*MATERIAL SUPPLIED:*
+===+

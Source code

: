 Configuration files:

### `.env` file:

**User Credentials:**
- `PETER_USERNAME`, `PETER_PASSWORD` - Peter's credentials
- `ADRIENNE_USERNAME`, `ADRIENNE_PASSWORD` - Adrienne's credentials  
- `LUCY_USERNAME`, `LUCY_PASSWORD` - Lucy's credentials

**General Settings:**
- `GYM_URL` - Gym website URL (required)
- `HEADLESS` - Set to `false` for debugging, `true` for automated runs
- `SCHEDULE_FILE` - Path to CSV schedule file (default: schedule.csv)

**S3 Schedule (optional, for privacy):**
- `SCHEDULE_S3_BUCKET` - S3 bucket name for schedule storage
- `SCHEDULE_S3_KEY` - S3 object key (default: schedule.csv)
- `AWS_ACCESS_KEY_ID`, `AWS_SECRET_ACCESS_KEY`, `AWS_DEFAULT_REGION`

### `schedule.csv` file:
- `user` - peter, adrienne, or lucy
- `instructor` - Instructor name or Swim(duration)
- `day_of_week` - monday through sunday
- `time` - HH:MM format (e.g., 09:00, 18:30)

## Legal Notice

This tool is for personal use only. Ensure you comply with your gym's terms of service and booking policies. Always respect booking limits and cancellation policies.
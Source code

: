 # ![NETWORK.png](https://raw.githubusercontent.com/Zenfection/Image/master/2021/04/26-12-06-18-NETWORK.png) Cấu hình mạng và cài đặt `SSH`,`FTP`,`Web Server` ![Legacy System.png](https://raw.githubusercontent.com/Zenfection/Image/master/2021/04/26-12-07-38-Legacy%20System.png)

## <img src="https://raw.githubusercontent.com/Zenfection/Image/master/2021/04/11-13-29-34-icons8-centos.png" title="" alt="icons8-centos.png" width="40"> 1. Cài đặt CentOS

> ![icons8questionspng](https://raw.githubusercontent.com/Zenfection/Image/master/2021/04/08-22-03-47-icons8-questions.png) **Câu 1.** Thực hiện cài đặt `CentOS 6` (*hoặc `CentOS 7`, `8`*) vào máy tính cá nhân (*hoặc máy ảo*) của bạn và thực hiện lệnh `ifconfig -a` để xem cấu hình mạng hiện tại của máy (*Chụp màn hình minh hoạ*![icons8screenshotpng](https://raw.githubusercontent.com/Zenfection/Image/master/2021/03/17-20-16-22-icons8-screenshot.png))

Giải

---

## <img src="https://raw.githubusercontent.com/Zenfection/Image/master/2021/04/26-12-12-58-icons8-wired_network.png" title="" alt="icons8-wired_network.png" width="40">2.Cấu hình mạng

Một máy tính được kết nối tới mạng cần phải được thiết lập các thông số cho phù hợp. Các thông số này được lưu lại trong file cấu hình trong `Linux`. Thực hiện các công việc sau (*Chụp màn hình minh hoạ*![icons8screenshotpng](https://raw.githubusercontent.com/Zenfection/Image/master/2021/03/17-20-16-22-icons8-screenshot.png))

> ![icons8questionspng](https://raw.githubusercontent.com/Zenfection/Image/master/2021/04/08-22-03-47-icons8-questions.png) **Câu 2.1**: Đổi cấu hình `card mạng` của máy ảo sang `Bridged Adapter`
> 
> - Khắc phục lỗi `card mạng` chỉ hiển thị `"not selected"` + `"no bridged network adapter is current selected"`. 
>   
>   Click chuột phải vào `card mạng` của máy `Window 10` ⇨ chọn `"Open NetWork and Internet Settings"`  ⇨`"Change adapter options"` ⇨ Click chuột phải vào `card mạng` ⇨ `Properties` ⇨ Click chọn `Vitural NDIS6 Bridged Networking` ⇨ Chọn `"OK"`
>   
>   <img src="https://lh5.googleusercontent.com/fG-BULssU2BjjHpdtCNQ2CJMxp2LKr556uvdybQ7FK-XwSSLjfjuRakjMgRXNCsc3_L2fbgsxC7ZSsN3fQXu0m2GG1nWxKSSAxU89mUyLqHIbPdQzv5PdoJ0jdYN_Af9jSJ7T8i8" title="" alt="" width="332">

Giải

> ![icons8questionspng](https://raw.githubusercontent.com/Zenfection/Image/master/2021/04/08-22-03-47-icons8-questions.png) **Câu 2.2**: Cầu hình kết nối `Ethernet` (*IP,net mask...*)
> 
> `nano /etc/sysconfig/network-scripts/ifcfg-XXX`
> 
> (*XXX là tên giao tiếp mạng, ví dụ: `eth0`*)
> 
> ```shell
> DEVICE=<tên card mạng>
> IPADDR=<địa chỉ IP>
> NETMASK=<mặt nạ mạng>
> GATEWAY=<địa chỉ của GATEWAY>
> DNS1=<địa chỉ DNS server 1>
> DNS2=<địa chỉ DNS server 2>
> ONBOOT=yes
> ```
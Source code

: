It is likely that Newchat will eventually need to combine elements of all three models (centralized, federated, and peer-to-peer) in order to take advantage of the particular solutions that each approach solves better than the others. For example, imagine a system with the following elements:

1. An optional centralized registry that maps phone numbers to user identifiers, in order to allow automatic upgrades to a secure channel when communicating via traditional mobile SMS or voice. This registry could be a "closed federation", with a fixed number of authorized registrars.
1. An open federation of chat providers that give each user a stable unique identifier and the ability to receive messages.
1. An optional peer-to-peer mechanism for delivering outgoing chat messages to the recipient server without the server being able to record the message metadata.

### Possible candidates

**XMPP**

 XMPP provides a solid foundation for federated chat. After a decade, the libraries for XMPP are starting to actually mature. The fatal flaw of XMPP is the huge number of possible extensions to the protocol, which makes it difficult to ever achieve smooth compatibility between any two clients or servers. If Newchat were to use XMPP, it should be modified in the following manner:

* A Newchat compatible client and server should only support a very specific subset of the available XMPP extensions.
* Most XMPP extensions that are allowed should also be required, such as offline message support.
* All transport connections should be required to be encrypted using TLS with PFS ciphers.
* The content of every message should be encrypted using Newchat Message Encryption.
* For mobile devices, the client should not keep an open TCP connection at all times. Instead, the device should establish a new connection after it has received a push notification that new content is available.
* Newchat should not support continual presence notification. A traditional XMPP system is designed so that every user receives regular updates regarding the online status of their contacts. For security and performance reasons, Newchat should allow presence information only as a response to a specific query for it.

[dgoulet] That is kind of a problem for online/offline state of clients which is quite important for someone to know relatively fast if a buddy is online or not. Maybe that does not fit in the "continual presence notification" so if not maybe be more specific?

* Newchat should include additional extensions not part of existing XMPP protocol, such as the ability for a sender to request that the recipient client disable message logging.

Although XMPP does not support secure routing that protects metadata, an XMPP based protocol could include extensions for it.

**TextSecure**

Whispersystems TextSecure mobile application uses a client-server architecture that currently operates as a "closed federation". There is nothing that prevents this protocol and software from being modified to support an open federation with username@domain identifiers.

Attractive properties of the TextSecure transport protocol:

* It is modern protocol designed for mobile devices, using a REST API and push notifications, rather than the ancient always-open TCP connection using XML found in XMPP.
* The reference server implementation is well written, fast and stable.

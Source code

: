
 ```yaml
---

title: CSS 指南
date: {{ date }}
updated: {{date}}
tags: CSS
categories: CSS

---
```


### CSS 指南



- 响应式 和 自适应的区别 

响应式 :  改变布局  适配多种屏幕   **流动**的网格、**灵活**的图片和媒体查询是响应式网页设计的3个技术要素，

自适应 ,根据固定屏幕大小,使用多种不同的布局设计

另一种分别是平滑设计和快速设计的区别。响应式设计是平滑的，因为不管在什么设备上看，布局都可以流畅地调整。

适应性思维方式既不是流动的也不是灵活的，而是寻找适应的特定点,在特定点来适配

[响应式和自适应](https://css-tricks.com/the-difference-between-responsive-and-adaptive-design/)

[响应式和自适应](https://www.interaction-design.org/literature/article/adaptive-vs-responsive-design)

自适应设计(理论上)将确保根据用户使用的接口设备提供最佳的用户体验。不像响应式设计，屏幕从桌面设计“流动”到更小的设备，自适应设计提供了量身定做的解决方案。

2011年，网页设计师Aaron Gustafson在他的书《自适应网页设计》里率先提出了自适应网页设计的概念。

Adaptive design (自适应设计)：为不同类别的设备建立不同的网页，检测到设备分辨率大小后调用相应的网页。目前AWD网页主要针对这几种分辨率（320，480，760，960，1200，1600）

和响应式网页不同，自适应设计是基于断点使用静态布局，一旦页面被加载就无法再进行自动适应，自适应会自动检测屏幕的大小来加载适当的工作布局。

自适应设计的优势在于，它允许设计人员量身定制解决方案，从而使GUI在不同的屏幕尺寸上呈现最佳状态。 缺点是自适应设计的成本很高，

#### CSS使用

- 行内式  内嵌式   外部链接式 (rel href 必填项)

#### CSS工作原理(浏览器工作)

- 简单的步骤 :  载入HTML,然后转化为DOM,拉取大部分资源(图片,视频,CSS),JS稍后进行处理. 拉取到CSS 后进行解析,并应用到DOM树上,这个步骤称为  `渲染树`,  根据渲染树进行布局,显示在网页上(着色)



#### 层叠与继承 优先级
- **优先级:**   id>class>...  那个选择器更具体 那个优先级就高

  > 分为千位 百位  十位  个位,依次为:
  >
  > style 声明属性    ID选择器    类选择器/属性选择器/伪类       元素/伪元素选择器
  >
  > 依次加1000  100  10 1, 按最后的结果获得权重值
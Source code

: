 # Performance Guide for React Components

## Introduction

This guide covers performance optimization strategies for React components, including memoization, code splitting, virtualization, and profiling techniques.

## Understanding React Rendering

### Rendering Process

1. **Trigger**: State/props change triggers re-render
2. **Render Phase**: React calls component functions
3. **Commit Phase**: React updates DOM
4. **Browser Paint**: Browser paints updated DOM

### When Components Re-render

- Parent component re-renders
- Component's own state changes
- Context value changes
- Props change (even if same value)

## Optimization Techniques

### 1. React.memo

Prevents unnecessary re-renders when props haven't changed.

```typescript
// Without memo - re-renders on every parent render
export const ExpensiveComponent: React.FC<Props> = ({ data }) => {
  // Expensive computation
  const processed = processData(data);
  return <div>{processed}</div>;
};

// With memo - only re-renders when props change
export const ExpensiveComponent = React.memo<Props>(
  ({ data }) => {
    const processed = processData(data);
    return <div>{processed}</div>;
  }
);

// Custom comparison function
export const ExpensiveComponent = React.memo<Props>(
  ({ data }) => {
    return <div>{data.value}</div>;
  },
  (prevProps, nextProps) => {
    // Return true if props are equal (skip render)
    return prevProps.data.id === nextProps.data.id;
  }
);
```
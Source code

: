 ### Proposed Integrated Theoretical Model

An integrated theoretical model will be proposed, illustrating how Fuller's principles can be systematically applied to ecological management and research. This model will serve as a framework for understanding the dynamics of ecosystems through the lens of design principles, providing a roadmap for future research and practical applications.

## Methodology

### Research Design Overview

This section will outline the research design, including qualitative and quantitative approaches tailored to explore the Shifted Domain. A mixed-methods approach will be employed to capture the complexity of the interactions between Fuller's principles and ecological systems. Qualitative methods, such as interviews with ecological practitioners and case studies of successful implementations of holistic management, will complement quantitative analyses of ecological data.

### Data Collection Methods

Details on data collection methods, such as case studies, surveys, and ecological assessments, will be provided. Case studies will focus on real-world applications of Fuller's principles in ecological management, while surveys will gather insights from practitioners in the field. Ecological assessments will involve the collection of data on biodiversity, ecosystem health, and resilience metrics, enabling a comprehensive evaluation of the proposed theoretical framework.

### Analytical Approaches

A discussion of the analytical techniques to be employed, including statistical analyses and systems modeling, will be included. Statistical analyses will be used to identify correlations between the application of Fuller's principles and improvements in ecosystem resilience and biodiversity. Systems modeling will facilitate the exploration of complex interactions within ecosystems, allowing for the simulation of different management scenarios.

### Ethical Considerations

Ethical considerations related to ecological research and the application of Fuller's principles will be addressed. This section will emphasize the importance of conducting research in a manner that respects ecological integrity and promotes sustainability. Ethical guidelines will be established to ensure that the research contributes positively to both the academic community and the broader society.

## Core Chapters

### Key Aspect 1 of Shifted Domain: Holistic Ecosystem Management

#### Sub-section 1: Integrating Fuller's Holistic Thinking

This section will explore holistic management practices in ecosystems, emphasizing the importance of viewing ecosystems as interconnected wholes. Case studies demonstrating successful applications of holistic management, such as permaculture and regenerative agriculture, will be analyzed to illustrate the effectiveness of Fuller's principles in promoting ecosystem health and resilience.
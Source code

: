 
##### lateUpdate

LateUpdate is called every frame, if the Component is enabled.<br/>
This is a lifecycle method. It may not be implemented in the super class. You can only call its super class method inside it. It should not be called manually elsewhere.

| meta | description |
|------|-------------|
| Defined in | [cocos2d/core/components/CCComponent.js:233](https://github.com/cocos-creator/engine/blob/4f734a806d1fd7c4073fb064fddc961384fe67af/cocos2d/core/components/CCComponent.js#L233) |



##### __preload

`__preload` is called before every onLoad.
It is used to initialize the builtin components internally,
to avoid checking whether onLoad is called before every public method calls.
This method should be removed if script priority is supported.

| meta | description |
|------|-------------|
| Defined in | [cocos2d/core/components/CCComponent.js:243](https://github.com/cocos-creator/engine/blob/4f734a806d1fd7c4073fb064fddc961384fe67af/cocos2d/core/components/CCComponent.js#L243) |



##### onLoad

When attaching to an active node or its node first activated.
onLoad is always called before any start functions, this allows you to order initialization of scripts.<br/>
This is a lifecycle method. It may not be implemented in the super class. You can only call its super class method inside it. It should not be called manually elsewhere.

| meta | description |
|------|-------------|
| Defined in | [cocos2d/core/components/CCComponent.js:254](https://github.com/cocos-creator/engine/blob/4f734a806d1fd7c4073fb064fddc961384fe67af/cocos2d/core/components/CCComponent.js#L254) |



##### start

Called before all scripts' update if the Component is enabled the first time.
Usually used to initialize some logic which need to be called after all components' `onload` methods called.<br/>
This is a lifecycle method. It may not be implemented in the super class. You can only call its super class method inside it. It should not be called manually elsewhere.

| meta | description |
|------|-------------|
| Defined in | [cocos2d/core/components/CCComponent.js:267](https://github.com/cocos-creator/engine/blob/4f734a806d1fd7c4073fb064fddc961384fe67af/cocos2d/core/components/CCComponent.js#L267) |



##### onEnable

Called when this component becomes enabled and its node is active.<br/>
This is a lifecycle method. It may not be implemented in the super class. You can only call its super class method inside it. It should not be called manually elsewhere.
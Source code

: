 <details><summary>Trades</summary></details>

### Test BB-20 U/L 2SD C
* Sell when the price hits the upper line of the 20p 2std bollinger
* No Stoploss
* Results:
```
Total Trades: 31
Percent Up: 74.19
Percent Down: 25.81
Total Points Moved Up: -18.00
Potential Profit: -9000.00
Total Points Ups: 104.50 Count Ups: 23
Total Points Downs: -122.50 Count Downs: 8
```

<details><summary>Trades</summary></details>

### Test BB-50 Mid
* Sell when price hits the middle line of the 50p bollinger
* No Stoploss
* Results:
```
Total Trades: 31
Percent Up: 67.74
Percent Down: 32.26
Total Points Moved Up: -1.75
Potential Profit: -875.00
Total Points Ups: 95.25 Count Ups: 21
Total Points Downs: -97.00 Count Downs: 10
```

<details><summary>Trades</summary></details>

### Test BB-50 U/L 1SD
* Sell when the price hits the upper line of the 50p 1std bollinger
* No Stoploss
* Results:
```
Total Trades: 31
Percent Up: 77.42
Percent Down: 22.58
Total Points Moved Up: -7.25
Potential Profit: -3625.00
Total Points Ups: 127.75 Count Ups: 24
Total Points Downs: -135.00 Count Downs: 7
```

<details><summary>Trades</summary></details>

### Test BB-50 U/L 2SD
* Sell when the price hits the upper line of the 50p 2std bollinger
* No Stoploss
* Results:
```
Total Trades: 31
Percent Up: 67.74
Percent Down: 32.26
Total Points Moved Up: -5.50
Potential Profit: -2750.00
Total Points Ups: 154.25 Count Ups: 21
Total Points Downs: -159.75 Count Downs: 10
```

+===+

State the number of lines in the data that carry "resilience", and add nothing to it.

3